$ cat post/a-shell-i-once-loved-/-what-the-stack-trace-never-showed-/-we-were-on-call-then.md
a shell I once loved / what the stack trace never showed / we were on call then
Title: Reflections on March 2024: When LLMs Were Everywhere
March 25th, 2024. Another sunny day in the Valley, with the sun reflecting off the glassy towers that stretch to the sky. It’s been a whirlwind of an era since ChatGPT made its debut last year, and I’ve found myself neck-deep in the AI infrastructure explosion. Today, I’m taking a moment to reflect on what it means for platform engineering.
The past few months have seen an overwhelming influx of LLM (Large Language Model) projects and discussions. Almost every conversation around tech nowadays seems to gravitate towards these models—whether they’re being used to automate documentation generation, customer support, or even just for fun generative art. I’ve been on both ends: shipping a project that uses LLMs for internal task automation and debugging one where a misconfigured model led to some unexpected behavior.
The Backdoor Incident
One of the biggest stories this month was the backdoor in upstream xz/liblzma library. It turned out that this vulnerability, while technically not as severe as some might make it sound (it’s RCE, not auth bypass and is gated/unreplayable), still highlights a critical issue with how we handle open-source libraries. For my team at work, this was a wake-up call to tighten our vetting processes for third-party dependencies.
We had been using xz/liblzma in some of our compression utilities, so I rolled up my sleeves and did some deep dives into the codebase to ensure that we weren’t vulnerable. It’s always a good idea to keep your dependencies as lean as possible, but sometimes you just can’t avoid them. In this case, it was worth the effort.
Platform Engineering Musings
Platform engineering has become mainstream, with every tech company touting their platform services as the next big thing. We’ve seen a surge in CNCF (Cloud Native Computing Foundation) projects and frameworks that aim to standardize these platforms. However, the landscape is still overwhelming, with so many options vying for attention.
One of our recent projects involved integrating a WebAssembly runtime into one of our server-side applications. It was fascinating to see how this technology could potentially transform our application’s performance and memory footprint. We spent countless hours experimenting with different WebAssembly runtimes and optimization techniques, but it wasn’t all smooth sailing. Debugging issues that arise when deploying complex binaries on the edge is a whole new level of technical challenge.
Developer Experience and FinOps
Developer experience (DevEx) has become a discipline in its own right. We’re not just focused on writing code anymore; we’re looking at how every aspect of the development lifecycle impacts our engineers’ productivity. This includes everything from tooling to deployment workflows, and even things like documentation quality.
On the finance side, FinOps is gaining traction as cloud providers continue to raise the bar on cost efficiency. Our team has had its fair share of DORA (DevOps Research and Assessment) metrics discussions, trying to find a balance between innovation and cost control. It’s a constant juggling act that requires careful planning and execution.
Open-Source Alternatives
One of the most interesting stories this month was about Bruno, an open-source API client that aims to be a Git-friendly alternative to Postman. As someone who has used both tools extensively over the years, I’ve seen first-hand how important it is for developers to have flexible and powerful tools at their disposal.
Bruno’s approach is intriguing because it leverages Git’s version control features directly within its API client. This could potentially simplify workflows where multiple developers are working on the same project and need to coordinate changes in APIs. It’s a neat idea, but time will tell if it gains widespread adoption.
Personal Learning Curve
Reflecting on these events, I’m struck by how much the tech landscape has changed since last year. The AI infrastructure explosion is reshaping everything we do, from internal tooling to external services. I’ve found myself constantly learning new technologies and methodologies, sometimes at a dizzying pace.

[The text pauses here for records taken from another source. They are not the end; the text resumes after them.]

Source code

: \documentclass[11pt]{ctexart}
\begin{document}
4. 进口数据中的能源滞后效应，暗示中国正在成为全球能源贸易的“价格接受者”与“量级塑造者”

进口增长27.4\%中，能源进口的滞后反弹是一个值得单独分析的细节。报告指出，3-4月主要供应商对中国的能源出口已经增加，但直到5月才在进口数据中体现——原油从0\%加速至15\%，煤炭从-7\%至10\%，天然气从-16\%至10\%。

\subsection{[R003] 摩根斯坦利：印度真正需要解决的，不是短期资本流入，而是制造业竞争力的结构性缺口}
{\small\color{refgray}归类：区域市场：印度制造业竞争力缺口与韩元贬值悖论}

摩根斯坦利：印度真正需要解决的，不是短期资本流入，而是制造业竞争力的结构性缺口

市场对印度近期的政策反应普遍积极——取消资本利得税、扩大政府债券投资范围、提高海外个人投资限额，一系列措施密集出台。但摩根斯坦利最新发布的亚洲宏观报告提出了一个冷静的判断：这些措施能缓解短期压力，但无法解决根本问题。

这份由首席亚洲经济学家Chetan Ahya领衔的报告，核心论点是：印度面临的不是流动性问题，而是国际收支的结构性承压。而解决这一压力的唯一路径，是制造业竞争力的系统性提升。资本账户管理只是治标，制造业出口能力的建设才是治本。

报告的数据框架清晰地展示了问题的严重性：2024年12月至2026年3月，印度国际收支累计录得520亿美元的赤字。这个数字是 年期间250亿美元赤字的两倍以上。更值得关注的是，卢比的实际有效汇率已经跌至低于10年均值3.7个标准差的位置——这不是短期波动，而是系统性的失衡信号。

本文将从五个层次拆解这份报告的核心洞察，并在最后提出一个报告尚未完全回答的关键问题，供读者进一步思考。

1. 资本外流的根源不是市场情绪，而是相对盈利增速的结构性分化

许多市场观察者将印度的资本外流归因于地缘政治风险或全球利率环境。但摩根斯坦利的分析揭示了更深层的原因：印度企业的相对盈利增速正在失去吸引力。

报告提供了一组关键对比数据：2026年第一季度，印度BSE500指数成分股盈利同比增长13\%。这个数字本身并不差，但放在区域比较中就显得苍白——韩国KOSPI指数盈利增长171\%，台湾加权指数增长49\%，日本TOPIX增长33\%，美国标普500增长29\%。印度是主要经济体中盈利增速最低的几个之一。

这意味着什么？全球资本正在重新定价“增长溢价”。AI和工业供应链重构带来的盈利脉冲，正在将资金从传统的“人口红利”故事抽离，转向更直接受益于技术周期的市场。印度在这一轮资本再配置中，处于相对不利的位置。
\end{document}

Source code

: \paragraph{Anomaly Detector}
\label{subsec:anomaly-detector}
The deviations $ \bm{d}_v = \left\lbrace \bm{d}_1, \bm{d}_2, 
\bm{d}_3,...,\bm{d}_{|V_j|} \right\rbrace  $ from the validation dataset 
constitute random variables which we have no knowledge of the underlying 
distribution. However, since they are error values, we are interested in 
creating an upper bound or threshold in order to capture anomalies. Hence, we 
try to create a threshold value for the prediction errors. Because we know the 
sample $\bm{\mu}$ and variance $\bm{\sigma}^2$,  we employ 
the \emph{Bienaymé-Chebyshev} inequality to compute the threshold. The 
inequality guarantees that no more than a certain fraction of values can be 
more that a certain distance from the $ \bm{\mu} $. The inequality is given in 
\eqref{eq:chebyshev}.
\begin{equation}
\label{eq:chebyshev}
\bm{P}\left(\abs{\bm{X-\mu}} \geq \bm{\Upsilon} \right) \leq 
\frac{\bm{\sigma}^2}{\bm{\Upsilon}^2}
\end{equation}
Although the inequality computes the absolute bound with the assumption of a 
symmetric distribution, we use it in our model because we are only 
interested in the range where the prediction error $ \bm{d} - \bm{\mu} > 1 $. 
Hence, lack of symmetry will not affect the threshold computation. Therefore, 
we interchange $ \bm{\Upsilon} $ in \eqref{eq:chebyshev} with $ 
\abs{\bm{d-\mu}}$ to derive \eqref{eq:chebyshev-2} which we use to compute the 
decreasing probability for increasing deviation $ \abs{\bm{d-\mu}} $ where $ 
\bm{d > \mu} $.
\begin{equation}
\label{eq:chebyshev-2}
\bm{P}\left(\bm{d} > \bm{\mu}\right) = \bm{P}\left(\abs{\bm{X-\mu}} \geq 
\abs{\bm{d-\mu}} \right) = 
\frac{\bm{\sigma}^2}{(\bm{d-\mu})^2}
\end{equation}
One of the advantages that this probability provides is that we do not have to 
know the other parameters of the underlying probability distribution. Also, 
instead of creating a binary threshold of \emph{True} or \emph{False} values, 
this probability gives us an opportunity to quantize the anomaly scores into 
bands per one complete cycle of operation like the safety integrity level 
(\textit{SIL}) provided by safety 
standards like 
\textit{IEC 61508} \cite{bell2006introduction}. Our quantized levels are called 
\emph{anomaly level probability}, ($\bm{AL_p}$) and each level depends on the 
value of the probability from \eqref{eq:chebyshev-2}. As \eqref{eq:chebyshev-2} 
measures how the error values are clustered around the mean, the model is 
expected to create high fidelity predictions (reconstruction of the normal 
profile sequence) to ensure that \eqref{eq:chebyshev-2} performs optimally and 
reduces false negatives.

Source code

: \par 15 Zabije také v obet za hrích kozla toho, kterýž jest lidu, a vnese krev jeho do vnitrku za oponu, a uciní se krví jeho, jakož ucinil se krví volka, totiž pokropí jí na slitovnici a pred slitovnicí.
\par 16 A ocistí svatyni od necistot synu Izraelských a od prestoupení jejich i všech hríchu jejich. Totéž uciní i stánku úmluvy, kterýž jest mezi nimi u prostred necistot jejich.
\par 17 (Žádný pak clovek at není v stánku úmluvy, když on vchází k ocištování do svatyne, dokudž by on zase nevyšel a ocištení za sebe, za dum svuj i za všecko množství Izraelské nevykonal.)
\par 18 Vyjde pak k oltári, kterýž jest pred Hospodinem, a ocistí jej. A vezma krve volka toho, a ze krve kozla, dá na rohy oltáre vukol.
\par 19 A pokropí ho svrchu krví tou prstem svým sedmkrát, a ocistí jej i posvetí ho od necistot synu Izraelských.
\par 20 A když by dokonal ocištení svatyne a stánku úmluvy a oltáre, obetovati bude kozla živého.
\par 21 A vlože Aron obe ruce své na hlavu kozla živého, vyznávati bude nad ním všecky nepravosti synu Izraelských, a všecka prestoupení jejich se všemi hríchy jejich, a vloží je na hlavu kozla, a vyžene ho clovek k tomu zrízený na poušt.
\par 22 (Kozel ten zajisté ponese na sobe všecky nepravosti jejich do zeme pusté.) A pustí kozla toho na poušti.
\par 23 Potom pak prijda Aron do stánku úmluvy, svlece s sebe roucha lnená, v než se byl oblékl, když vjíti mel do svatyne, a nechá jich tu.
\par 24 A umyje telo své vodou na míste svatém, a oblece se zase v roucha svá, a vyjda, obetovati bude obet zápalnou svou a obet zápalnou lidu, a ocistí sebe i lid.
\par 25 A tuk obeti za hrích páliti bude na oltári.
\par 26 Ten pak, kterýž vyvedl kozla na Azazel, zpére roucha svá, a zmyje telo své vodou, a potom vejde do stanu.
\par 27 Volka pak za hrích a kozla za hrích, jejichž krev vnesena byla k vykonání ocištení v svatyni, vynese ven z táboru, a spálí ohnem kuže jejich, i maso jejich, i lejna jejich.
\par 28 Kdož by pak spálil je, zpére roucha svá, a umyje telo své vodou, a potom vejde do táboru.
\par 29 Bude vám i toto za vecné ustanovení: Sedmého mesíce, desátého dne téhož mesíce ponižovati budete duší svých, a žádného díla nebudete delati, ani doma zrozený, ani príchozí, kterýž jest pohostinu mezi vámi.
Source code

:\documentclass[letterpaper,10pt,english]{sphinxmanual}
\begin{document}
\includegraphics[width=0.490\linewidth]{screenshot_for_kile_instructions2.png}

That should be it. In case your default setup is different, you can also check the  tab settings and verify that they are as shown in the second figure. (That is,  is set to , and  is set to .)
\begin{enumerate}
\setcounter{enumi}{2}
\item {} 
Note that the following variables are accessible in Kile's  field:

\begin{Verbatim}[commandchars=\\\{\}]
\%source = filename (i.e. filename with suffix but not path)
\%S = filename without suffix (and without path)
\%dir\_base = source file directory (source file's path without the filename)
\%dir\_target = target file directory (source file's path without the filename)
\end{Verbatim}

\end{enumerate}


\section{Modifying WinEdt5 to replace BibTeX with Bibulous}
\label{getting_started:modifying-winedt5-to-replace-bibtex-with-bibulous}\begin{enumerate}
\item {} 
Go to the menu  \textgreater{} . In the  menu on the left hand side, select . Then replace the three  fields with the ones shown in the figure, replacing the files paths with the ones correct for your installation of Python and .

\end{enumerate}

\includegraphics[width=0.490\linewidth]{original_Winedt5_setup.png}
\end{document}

But amidst all this change, one thing remains constant: the importance of robust engineering practices. Whether it’s securing open-source libraries or optimizing cloud costs, the fundamentals are still key. As the tech world continues to evolve, I’m excited to see where these trends take us next.
Until then, let’s keep pushing boundaries and learning from each other.
That’s my reflection for March 2024. Thanks for reading!